§ Task instructions:
Pull every line with "fabric" from the data below and copy it.

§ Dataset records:
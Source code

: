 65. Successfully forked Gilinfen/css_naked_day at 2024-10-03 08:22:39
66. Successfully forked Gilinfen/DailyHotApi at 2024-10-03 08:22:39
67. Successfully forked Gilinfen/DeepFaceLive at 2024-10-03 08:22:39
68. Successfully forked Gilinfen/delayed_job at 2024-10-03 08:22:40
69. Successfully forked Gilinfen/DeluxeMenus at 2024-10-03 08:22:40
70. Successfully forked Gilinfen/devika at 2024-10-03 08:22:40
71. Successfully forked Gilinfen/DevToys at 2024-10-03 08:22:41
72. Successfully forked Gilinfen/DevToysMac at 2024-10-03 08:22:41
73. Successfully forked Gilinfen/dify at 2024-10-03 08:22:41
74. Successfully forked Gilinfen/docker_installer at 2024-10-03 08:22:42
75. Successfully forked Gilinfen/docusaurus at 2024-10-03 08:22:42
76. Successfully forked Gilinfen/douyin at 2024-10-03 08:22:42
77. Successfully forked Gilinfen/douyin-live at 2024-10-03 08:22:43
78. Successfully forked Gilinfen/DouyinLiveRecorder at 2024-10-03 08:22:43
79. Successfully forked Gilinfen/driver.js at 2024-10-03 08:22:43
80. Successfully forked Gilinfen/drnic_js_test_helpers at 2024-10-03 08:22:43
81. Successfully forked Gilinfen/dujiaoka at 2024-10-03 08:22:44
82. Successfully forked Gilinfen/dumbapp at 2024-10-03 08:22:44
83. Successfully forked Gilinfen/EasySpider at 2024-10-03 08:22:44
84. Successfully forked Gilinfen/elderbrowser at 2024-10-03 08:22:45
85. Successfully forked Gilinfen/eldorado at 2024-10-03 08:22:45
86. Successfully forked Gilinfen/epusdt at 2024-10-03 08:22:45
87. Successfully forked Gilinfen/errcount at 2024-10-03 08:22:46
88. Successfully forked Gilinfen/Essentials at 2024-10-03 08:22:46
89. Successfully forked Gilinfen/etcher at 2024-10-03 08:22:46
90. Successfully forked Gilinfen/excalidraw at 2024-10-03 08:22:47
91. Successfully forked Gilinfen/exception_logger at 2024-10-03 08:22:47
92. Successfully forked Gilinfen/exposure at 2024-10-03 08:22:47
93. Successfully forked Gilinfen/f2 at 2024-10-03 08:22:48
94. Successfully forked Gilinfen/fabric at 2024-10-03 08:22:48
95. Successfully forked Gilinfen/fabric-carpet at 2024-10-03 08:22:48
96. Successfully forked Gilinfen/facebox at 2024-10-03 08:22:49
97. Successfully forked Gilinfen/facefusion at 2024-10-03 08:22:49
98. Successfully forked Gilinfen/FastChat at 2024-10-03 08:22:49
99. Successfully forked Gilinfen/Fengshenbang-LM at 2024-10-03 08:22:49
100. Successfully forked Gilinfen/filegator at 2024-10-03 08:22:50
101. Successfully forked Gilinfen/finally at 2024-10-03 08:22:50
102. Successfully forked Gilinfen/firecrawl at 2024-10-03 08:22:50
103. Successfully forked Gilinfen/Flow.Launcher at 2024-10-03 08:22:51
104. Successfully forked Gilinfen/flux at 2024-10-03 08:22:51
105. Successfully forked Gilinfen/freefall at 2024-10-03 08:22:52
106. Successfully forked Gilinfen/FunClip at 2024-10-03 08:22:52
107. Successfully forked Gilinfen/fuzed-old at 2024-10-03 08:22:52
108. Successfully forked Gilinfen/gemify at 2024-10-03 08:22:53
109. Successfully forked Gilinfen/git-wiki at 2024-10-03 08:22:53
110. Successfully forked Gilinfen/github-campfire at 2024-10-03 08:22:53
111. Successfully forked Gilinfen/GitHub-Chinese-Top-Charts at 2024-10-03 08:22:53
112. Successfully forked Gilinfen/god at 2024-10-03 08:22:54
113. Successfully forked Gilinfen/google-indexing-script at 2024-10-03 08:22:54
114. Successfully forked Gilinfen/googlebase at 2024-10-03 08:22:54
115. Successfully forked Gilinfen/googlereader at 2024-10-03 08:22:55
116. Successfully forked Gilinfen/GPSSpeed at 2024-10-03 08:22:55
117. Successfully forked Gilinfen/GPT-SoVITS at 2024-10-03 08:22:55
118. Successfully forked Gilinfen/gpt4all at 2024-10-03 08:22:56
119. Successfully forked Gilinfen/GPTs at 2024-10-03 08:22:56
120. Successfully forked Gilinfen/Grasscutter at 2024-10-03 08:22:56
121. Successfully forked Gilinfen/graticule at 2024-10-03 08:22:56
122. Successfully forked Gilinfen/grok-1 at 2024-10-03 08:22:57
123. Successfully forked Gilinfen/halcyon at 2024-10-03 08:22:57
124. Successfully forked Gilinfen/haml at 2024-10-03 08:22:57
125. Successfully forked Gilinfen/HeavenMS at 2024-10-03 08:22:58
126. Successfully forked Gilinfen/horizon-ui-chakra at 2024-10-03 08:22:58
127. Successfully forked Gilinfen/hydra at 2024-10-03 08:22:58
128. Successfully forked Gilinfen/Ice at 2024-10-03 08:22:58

§ Solution to this task:
94. Successfully forked Gilinfen/fabric at 2024-10-03 08:22:48
95. Successfully forked Gilinfen/fabric-carpet at 2024-10-03 08:22:48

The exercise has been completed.